Verwaltungsangestellte, religiöse Autoritäten, alleinerziehende Mütter und Menschen mit Behinderungen wurden in Methoden zur Konfliktlösung geschult. Sie vermitteln nun in Konfliktfällen, machen auf häufige Konfliktthemen aufmerksam oder bilden andere als Multiplikatoren aus.

Jeden Monat werden Friedensdialoge organisiert, um Konflikte zwischen Geflüchteten und aufnehmenden Gemeinden auf einer freundschaftlichen Basis zu lösen. Ebenso gibt es einen monatlichen Austausch zwischen der Polizei, dem ruandischen Ministerium für Flüchtlingsangelegenheiten (MIDIMAR) und Jugendlichen, die zum Drogenkonsum neigen.
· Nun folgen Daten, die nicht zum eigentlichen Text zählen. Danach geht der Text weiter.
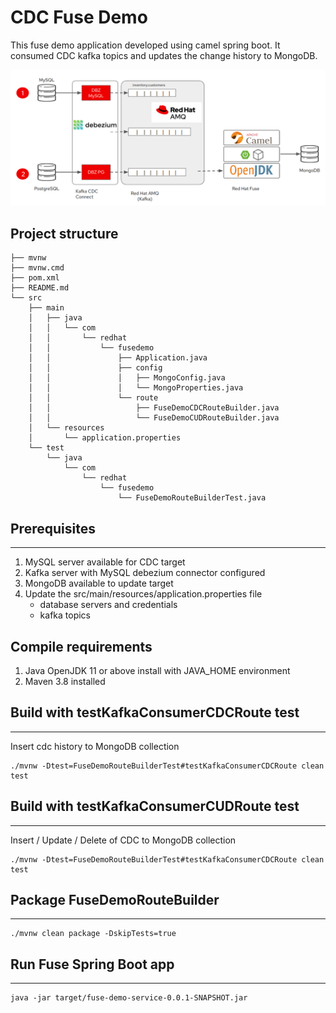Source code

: # CDC Fuse Demo

This fuse demo application developed using camel spring boot.  It consumed CDC kafka topics and updates the change history to MongoDB.

![Screenshot of cdc flow.](./images/cdc_amq_fuse_demo.png)


## Project structure
```
├── mvnw
├── mvnw.cmd
├── pom.xml
├── README.md
└── src
    ├── main
    │   ├── java
    │   │   └── com
    │   │       └── redhat
    │   │           └── fusedemo
    │   │               ├── Application.java
    │   │               ├── config
    │   │               │   ├── MongoConfig.java
    │   │               │   └── MongoProperties.java
    │   │               └── route
    │   │                   ├── FuseDemoCDCRouteBuilder.java
    │   │                   └── FuseDemoCUDRouteBuilder.java
    │   └── resources
    │       └── application.properties
    └── test
        └── java
            └── com
                └── redhat
                    └── fusedemo
                        └── FuseDemoRouteBuilderTest.java
```

## Prerequisites
------------------------------------------------
1) MySQL server available for CDC target
2) Kafka server with MySQL debezium connector configured
3) MongoDB available to update target
4) Update the src/main/resources/application.properties file
   - database servers and credentials
   - kafka topics

## Compile requirements
1) Java OpenJDK 11 or above install with JAVA_HOME environment
3) Maven 3.8 installed

## Build with testKafkaConsumerCDCRoute test
------------------------------------------------
Insert cdc history to MongoDB collection
```
./mvnw -Dtest=FuseDemoRouteBuilderTest#testKafkaConsumerCDCRoute clean test
```

## Build with testKafkaConsumerCUDRoute test
------------------------------------------------
Insert / Update / Delete of CDC to MongoDB collection
```
./mvnw -Dtest=FuseDemoRouteBuilderTest#testKafkaConsumerCDCRoute clean test
```

## Package FuseDemoRouteBuilder
------------------------------------------------
```
./mvnw clean package -DskipTests=true
```

## Run Fuse Spring Boot app
------------------------------------------------
```
java -jar target/fuse-demo-service-0.0.1-SNAPSHOT.jar
```
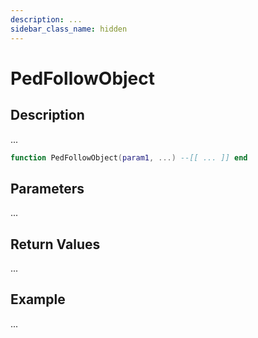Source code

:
 ```yaml
---
description: ...
sidebar_class_name: hidden
---
```


# PedFollowObject

## Description

...

```lua
function PedFollowObject(param1, ...) --[[ ... ]] end
```

## Parameters

...

## Return Values

...

## Example

...

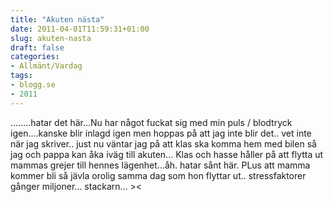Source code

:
 ```yaml
---
title: "Akuten nästa"
date: 2011-04-01T11:59:31+01:00
slug: akuten-nasta
draft: false
categories:
- Allmänt/Vardag
tags:
- blogg.se
- 2011
---
```

........hatar det här...Nu har något fuckat sig med min puls / blodtryck igen....kanske blir inlagd igen men hoppas på att jag inte blir det.. vet inte när jag skriver.. just nu väntar jag på att klas ska komma hem med bilen så jag och pappa kan åka iväg till akuten... Klas och hasse håller på att flytta ut mammas grejer till hennes lägenhet...åh. hatar sånt här. PLus att mamma kommer bli så jävla orolig samma dag som hon flyttar ut.. stressfaktorer gånger miljoner... stackarn... ><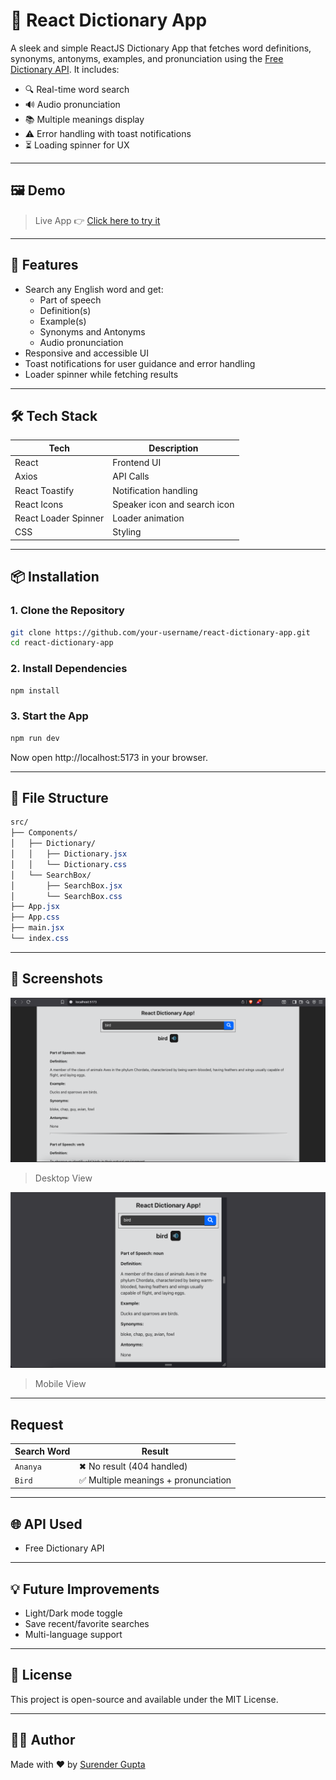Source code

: # 📘 React Dictionary App

A sleek and simple ReactJS Dictionary App that fetches word definitions, synonyms, antonyms, examples, and pronunciation using the [Free Dictionary API](https://dictionaryapi.dev/). It includes:

- 🔍 Real-time word search
- 🔊 Audio pronunciation
- 📚 Multiple meanings display
- ⚠️ Error handling with toast notifications
- ⏳ Loading spinner for UX

---

## 🖼 Demo

> Live App 👉 [Click here to try it](https://react-dictionary-app-five.vercel.app/)

---

## 🚀 Features

- Search any English word and get:
  - Part of speech
  - Definition(s)
  - Example(s)
  - Synonyms and Antonyms
  - Audio pronunciation
- Responsive and accessible UI
- Toast notifications for user guidance and error handling
- Loader spinner while fetching results

---

## 🛠️ Tech Stack

| Tech          | Description                    |
|---------------|--------------------------------|
| React         | Frontend UI                    |
| Axios         | API Calls                      |
| React Toastify| Notification handling          |
| React Icons   | Speaker icon and search icon   |
| React Loader Spinner | Loader animation         |
| CSS           | Styling                        |

---

## 📦 Installation

### 1. Clone the Repository
```bash
git clone https://github.com/your-username/react-dictionary-app.git
cd react-dictionary-app
```

### 2. Install Dependencies
```bash
npm install
```

### 3. Start the App
```bash
npm run dev
```
Now open http://localhost:5173 in your browser.

---

## 🔧 File Structure
```css
src/
├── Components/
│   ├── Dictionary/
│   │   ├── Dictionary.jsx
│   │   └── Dictionary.css
│   └── SearchBox/
│       ├── SearchBox.jsx
│       └── SearchBox.css
├── App.jsx
├── App.css
├── main.jsx
└── index.css
```

---

## 📸 Screenshots

![Desktop](./public/screenshots/desktop.png)
> Desktop View

![Mobile](./public/screenshots/mobile.png)
> Mobile View

---

## Request
| Search Word | Result                              |
| ----------- | ----------------------------------- |
| `Ananya`    | ✖ No result (404 handled)           |
| `Bird`      | ✅ Multiple meanings + pronunciation |

---

## 🌐 API Used
- Free Dictionary API

---

## 💡 Future Improvements
- Light/Dark mode toggle
- Save recent/favorite searches
- Multi-language support

---

## 📄 License
This project is open-source and available under the MIT License.

---

## 🧑‍💻 Author
Made with ❤️ by [Surender Gupta](https://linkedin.com/in/surender-gupta)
Diese Treffen bauen Vertrauen auf, verbessern die Zusammenarbeit und erleichtern die Handhabung von Drogenmissbrauch im Camp.

Zusätzlich wurden knapp 50 Dienstleister in den Camps dahingehend sensibilisiert und geschult, Konfliktpotential zwischen aufnehmenden Gemeinden und Geflüchteten zu erkennen und diesem durch ihre Arbeit vorzubeugen. Dadurch wurden die Beziehungen verbessert. Psychosoziale Unterstützungsangebote wurden durch Trainings in Traumabehandlung und aktivem Zuhören für Sozialarbeiter verbessert.